人生100年時代、生涯現役で働き、心身ともに元気でいたいと思っている人は多い。しかし、高齢者になってから、どのように働き、どう生きるかは容易に答えがでない。経済学者・野口悠紀雄氏は、「自分を正しく位置づけよ」と語り、技術革新の中で高齢者が持つ強みや可能性、そして求められるリスキリングの在り方を提言する。※本稿は、野口悠紀雄『終末格差 健康寿命と資産運用の残酷な事実』(角川新書)を一部抜粋・編集したものです。
技術進歩がもたらす
代替効果と補完効果
一般に、技術進歩は代替効果と補完効果を持つ。
代替効果とは、それまで人間が行なっていた事を自動化し、そのために人間が行なう仕事が減ってしまう(あるいはなくなってしまう)ことだ。
それに対して補完的な効果とは、人間が新しい技術を使うことによって、より多くの生産物を作れるようになることだ。
新技術はこの両面を持っており、そのどちらが強く現れるかによって、社会に与える効果が異なる。
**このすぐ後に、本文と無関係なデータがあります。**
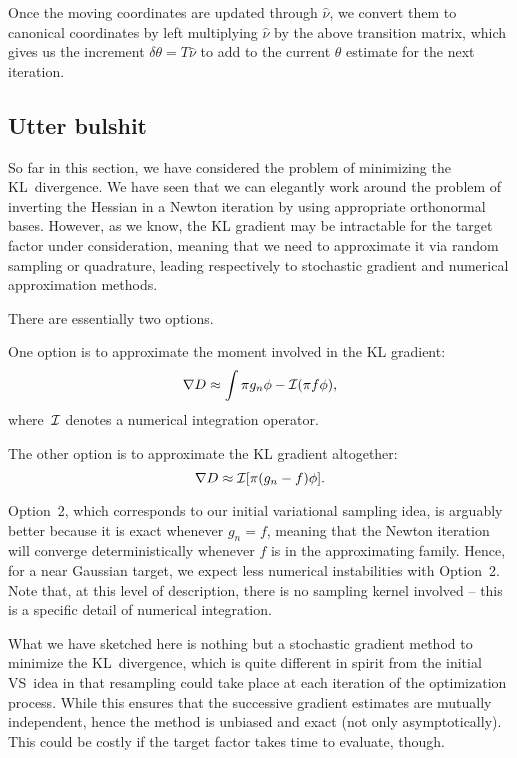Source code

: \documentclass{article}
\begin{document}
Once the moving coordinates are updated through $\hat{\nu}$, we convert them to canonical coordinates by left multiplying $\hat{\nu}$ by the above transition matrix, which gives us the increment $\delta\theta=T\hat{\nu}$ to add to the current $\theta$ estimate for the next iteration.



\subsection{Utter bulshit}

So far in this section, we have considered the problem of minimizing the KL~divergence. We have seen that we can elegantly work around the problem of inverting the Hessian in a Newton iteration by using appropriate orthonormal bases. However, as we know, the KL gradient may be intractable for the target factor under consideration, meaning that we need to approximate it via random sampling or quadrature, leading respectively to stochastic gradient and numerical approximation methods.

There are essentially two options.

One option is to approximate the moment involved in the KL gradient:
$$
\nabla D \approx \int \pi g_n\phi - {\cal I}(\pi f \phi),
$$
where~${\cal I}$ denotes a numerical integration operator.

The other option is to approximate the KL gradient altogether:
$$
\nabla D \approx {\cal I}[\pi(g_n - f)\phi].
$$

Option~2, which corresponds to our initial variational sampling idea, is arguably better because it is exact whenever $g_n=f$, meaning that the Newton iteration will converge deterministically whenever $f$ is in the approximating family. Hence, for a near Gaussian target, we expect less numerical instabilities with Option~2. Note that, at this level of description, there is no sampling kernel involved -- this is a specific detail of numerical integration.

What we have sketched here is nothing but a stochastic gradient method to minimize the KL~divergence, which is quite different in spirit from the initial VS~idea in that resampling could take place at each iteration of the optimization process. While this ensures that the successive gradient estimates are mutually independent, hence the method is unbiased and exact (not only asymptotically). This could be costly if the target factor takes time to evaluate, though. 
\end{document}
代替的な効果が強く働けば、それまで人間が行なっていた仕事が自動的に行なわれるようになって、失業が増える。
それに対して、補完的な効果が強ければ、人間は仕事を続け、しかも、その生産性が高まる。このいずれが実現するかによって、技術のもたらす効果は大きく異なる。デジタル技術についても両方の効果があるのだが、補完的な効果が強く働くような社会的選択が行われていくことが望まれる。
こうした大きな変化の中に、自分を正しく位置づけることが必要だ。これは高齢者の就労に限ったことではないが、高齢者の場合にはとりわけ必要だ。